The required output is the exact sequence of lines from the line holding "## Checklist" to the end of the records, inclusive.

----------------

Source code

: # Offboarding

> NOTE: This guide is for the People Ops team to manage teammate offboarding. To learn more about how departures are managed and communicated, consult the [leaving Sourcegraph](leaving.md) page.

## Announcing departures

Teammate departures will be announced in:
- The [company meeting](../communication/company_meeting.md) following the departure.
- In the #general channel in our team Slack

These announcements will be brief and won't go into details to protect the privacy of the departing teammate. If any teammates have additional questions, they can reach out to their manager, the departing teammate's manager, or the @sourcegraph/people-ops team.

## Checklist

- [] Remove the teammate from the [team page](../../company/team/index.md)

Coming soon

----------------

◆ **ANSWER AREA**:
## Checklist

- [] Remove the teammate from the [team page](../../company/team/index.md)

Coming soon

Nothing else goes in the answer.